= Choir! Choir! Choir! =

Canadian choir

Choir! Choir! Choir! is a Canadian musical choir, based in Toronto, Ontario. Instead of a traditional organizational model, the choir is structured as an open participation group where anybody who wants to attend an event is welcome to perform as part of the choir.

==History ==
The group was founded in 2011 by Daveed Goldman and Nobu Adilman, initially as a one-off event for the birthday party of Matt Murphy. Meeting at Clinton's Tavern in Toronto twice weekly, each performance revolves around a single song, starting with Goldman and Adilman teaching the song's arrangement to the participants, and culminating in a live performance of the song.
===2015===
In December 2015, they performed John Lennon's "Imagine" at Lee's Palace as a fundraising event to raise money for Syrian refugees. The event raised enough money to sponsor two full families. In the same month, they collaborated with BADBADNOTGOOD to perform the holiday classic "Christmas Time Is Here".

===2016===
The group attracted widespread media attention for several performances in 2016. Their rendition of David Bowie's "Space Oddity", performed at the Art Gallery of Ontario six days after Bowie's death, went viral on the internet and saw the choir invited to perform at two Bowie tribute shows in New York City, at Carnegie Hall and Radio City Music Hall; a performance of Prince's "When Doves Cry" in May 2016 drew 1,999 participants to Massey Hall; and their regular Clinton's Tavern session on May 25, 2016 was devoted to The Tragically Hip's "Ahead by a Century" following musician Gord Downie's announcement earlier in the week of his diagnosis with terminal brain cancer. On June 19, 2016, they performed Cyndi Lauper's "True Colors" at Nathan Phillips Square, at a memorial vigil for the Orlando nightclub shooting. The choir has also performed as an opening act for Patti Smith and Jay Leno, and as supporting musicians with Tegan and Sara.
===2017===
On October 24, 2017, they hosted a public gathering at Nathan Phillips Square in tribute to Gord Downie, who had died a week earlier. This gathering, unusually, focused on performances of multiple songs by The Tragically Hip instead of just one, including "Ahead by a Century", "Bobcaygeon", "Courage (for Hugh MacLennan)" and "Poets". On November 26, 2017, they performed "O Canada" before the 2017 Grey Cup in Ottawa.
===2018===
In January 2018, Goldman and Adilman teamed up with David Byrne at New York City's Public Theatre for a Choir! Choir! Choir! EPIC Night performing David Bowie's classic anthem "Heroes".

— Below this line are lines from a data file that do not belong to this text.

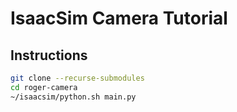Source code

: # IsaacSim Camera Tutorial

## Instructions

```bash
git clone --recurse-submodules
cd roger-camera
~/isaacsim/python.sh main.py
```

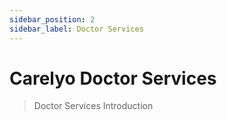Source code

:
 ```yaml
---
sidebar_position: 2
sidebar_label: Doctor Services
---
```


# Carelyo Doctor Services

> Doctor Services Introduction
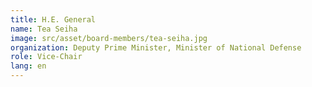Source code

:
 ```yaml
---
title: H.E. General
name: Tea Seiha
image: src/asset/board-members/tea-seiha.jpg
organization: Deputy Prime Minister, Minister of National Defense
role: Vice-Chair
lang: en
---
```

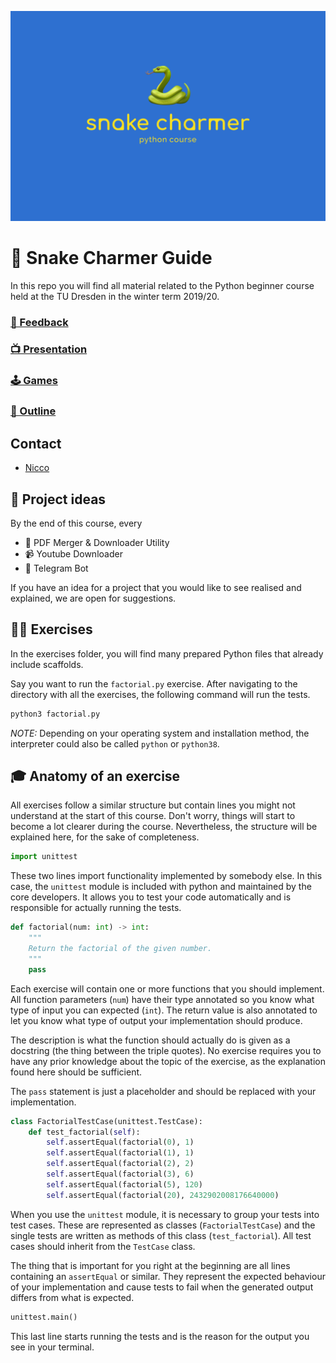 ![Logo](./docs/logo.png)

# 🐍 Snake Charmer Guide

In this repo you will find all material related to the Python beginner course held at the TU Dresden in the winter term 2019/20.

### [📣 Feedback](https://bit.ly/2GZ3ApT)

### [📺 Presentation](https://nick-lehmann.github.io/SnakeCharmerGuide)

### [🕹 Games](https://github.com/nick-lehmann/SnakeCharmerGuide/tree/master/games)

### [📄 Outline](https://github.com/nick-lehmann/SnakeCharmerGuide/tree/master/outline.md)


## Contact

- [Nicco](mailto:hi@nicco.io)

## 🚀 Project ideas

By the end of this course, every

- 📄 PDF Merger & Downloader Utility
- 📹 Youtube Downloader
- 🤖 Telegram Bot

If you have an idea for a project that you would like to see realised and explained, we are open for suggestions.


## 💪🏻 Exercises

In the exercises folder, you will find many prepared Python files that already include scaffolds.

Say you want to run the `factorial.py` exercise. After navigating to the directory with all the exercises, the following command will run the tests.

```bash
python3 factorial.py
```

_NOTE:_ Depending on your operating system and installation method, the interpreter could also be called `python` or `python38`.

## 🎓 Anatomy of an exercise

All exercises follow a similar structure but contain lines you might not understand at the start of this course. Don't worry, things will start to become a lot clearer during the course. Nevertheless, the structure will be explained here, for the sake of completeness.

```python
import unittest
```

These two lines import functionality implemented by somebody else. In this case, the `unittest` module is included with python and maintained by the core developers. It allows you to test your code automatically and is responsible for actually running the tests.

```python
def factorial(num: int) -> int:
    """
    Return the factorial of the given number.
    """
    pass
```

Each exercise will contain one or more functions that you should implement. All function parameters (`num`) have their type annotated so you know what type of input you can expected (`int`). The return value is also annotated to let you know what type of output your implementation should produce.

The description is what the function should actually do is given as a docstring (the thing between the triple quotes). No exercise requires you to have any prior knowledge about the topic of the exercise, as the explanation found here should be sufficient.

The `pass` statement is just a placeholder and should be replaced with your implementation.

```python
class FactorialTestCase(unittest.TestCase):
    def test_factorial(self):
        self.assertEqual(factorial(0), 1)
        self.assertEqual(factorial(1), 1)
        self.assertEqual(factorial(2), 2)
        self.assertEqual(factorial(3), 6)
        self.assertEqual(factorial(5), 120)
        self.assertEqual(factorial(20), 2432902008176640000)
```

When you use the `unittest` module, it is necessary to group your tests into test cases. These are represented as classes (`FactorialTestCase`) and the single tests are written as methods of this class (`test_factorial`). All test cases should inherit from the `TestCase` class.

The thing that is important for you right at the beginning are all lines containing an `assertEqual` or similar. They represent the expected behaviour of your implementation and cause tests to fail when the generated output differs from what is expected.

```python
unittest.main()
```

This last line starts running the tests and is the reason for the output you see in your terminal.
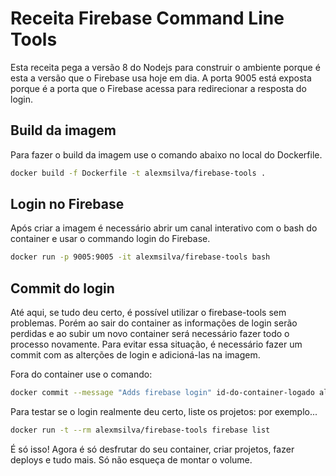 # Receita Firebase Command Line Tools

Esta receita pega a versão 8 do Nodejs para construir o ambiente porque é esta a versão que o Firebase usa hoje em dia.
A porta 9005 está exposta porque é a porta que o Firebase acessa para redirecionar a resposta do login.

## Build da imagem

Para fazer o build da imagem use o comando abaixo no local do Dockerfile.

```bash
docker build -f Dockerfile -t alexmsilva/firebase-tools .
```

## Login no Firebase

Após criar a imagem é necessário abrir um canal interativo com o bash do container e usar o commando login do Firebase.

```bash
docker run -p 9005:9005 -it alexmsilva/firebase-tools bash
```

## Commit do login

Até aqui, se tudo deu certo, é possível utilizar o firebase-tools sem problemas. Porém ao sair do container as informações de login serão perdidas e ao subir um novo container será necessário fazer todo o processo novamente.
Para evitar essa situação, é necessário fazer um commit com as alterções de login e adicioná-las na imagem.

Fora do container use o comando:

```bash
docker commit --message "Adds firebase login" id-do-container-logado alexmsilva/firebase-tools
```

Para testar se o login realmente deu certo, liste os projetos: por exemplo...

```bash
docker run -t --rm alexmsilva/firebase-tools firebase list
```

É só isso! Agora é só desfrutar do seu container, criar projetos, fazer deploys e tudo mais. Só não esqueça de montar o volume.
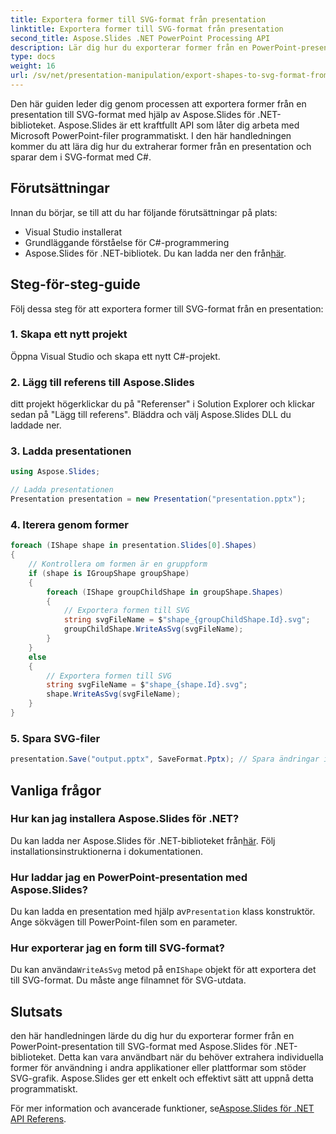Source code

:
 ```yaml
---
title: Exportera former till SVG-format från presentation
linktitle: Exportera former till SVG-format från presentation
second_title: Aspose.Slides .NET PowerPoint Processing API
description: Lär dig hur du exporterar former från en PowerPoint-presentation till SVG-format med Aspose.Slides för .NET. Steg-för-steg guide med källkod ingår. Extrahera effektivt former för olika applikationer.
type: docs
weight: 16
url: /sv/net/presentation-manipulation/export-shapes-to-svg-format-from-presentation/
---
```

Den här guiden leder dig genom processen att exportera former från en presentation till SVG-format med hjälp av Aspose.Slides för .NET-biblioteket. Aspose.Slides är ett kraftfullt API som låter dig arbeta med Microsoft PowerPoint-filer programmatiskt. I den här handledningen kommer du att lära dig hur du extraherar former från en presentation och sparar dem i SVG-format med C#.

## Förutsättningar

Innan du börjar, se till att du har följande förutsättningar på plats:

- Visual Studio installerat
- Grundläggande förståelse för C#-programmering
-  Aspose.Slides för .NET-bibliotek. Du kan ladda ner den från[här](https://releases.aspose.com/slides/net/).

## Steg-för-steg-guide

Följ dessa steg för att exportera former till SVG-format från en presentation:

### 1. Skapa ett nytt projekt

Öppna Visual Studio och skapa ett nytt C#-projekt.

### 2. Lägg till referens till Aspose.Slides

ditt projekt högerklickar du på "Referenser" i Solution Explorer och klickar sedan på "Lägg till referens". Bläddra och välj Aspose.Slides DLL du laddade ner.

### 3. Ladda presentationen

```csharp
using Aspose.Slides;

// Ladda presentationen
Presentation presentation = new Presentation("presentation.pptx");
```

### 4. Iterera genom former

```csharp
foreach (IShape shape in presentation.Slides[0].Shapes)
{
    // Kontrollera om formen är en gruppform
    if (shape is IGroupShape groupShape)
    {
        foreach (IShape groupChildShape in groupShape.Shapes)
        {
            // Exportera formen till SVG
            string svgFileName = $"shape_{groupChildShape.Id}.svg";
            groupChildShape.WriteAsSvg(svgFileName);
        }
    }
    else
    {
        // Exportera formen till SVG
        string svgFileName = $"shape_{shape.Id}.svg";
        shape.WriteAsSvg(svgFileName);
    }
}
```

### 5. Spara SVG-filer

```csharp
presentation.Save("output.pptx", SaveFormat.Pptx); // Spara ändringar i presentationen
```

## Vanliga frågor

### Hur kan jag installera Aspose.Slides för .NET?

 Du kan ladda ner Aspose.Slides för .NET-biblioteket från[här](https://releases.aspose.com/slides/net/). Följ installationsinstruktionerna i dokumentationen.

### Hur laddar jag en PowerPoint-presentation med Aspose.Slides?

 Du kan ladda en presentation med hjälp av`Presentation` klass konstruktör. Ange sökvägen till PowerPoint-filen som en parameter.

### Hur exporterar jag en form till SVG-format?

 Du kan använda`WriteAsSvg` metod på en`IShape` objekt för att exportera det till SVG-format. Du måste ange filnamnet för SVG-utdata.

## Slutsats

den här handledningen lärde du dig hur du exporterar former från en PowerPoint-presentation till SVG-format med Aspose.Slides för .NET-biblioteket. Detta kan vara användbart när du behöver extrahera individuella former för användning i andra applikationer eller plattformar som stöder SVG-grafik. Aspose.Slides ger ett enkelt och effektivt sätt att uppnå detta programmatiskt.

 För mer information och avancerade funktioner, se[Aspose.Slides för .NET API Referens](https://reference.aspose.com/slides/net/).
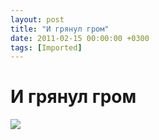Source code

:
 ```yaml
---
layout: post
title: "И грянул гром"
date: 2011-02-15 00:00:00 +0300
tags: [Imported]
---
```

# И грянул гром

![](http://media.tumblr.com/tumblr_lgnxlnzFVS1qfp23s.jpg)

In April 2018, Rick Astley joined with the choir for a performance of his 1987 hit "Never Gonna Give You Up", which had a burst of renewed publicity in the mid-2010s due to the internet phenomenon of rickrolling. One of the attendees at that show, Mattea Roach, later referenced it during their championship streak on the game show Jeopardy!. On October 11, 2018, six days before the one-year anniversary of Downie's death, the Tragically Hip's Johnny Fay and Rob Baker joined Choir! Choir! Choir! at Yonge-Dundas Square (now Sankofa Square) for a live performance of the Tragically Hip's "Grace, Too".

===2019===
On April 5, 2019, Choir! Choir Choir! performed The Beatles' "Here Comes the Sun" at Nathan Phillips Square as part of the Daffodil Campaign, a Canadian Cancer Society fundraiser. As the event began, Goldman and Adilman invited a 23-year-old woman named Sabrina, a 10-year cancer survivor, to the microphone to speak. Choir participants raised aloft hundreds of daffodils, provided by the Canadian Cancer Society, as the song ended.
===2020===
In March 2020, during the COVID-19 pandemic, the organizers announced that they would livestream a virtual singalong, featuring the songs "Stand By Me", "You've Got a Friend", "Space Oddity", "Wish You Were Here", "Lean on Me", "With a Little Help From My Friends" and "I'll Be There for You", on March 17.

===2024===
On September 5, 2024, Goldman and Adilman led a public singalong of several Tragically Hip songs following the theatrical premiere of the documentary series The Tragically Hip: No Dress Rehearsal at the 2024 Toronto International Film Festival.

===2025===
They appeared in the fifth season of Canada's Got Talent in 2025. In April 2025 they announced a tour of Western Canada for the fall, performing the music of Queen.

===2026===
In April 2026, they are slated to co-headline a "Great Canadian Sing-Along" concert at Fallsview Casino with Trans-Canada Highwaymen.

==Awards==
The group were finalists for "Torontonian of the Year" on CBLA-FM's Metro Morning in 2015.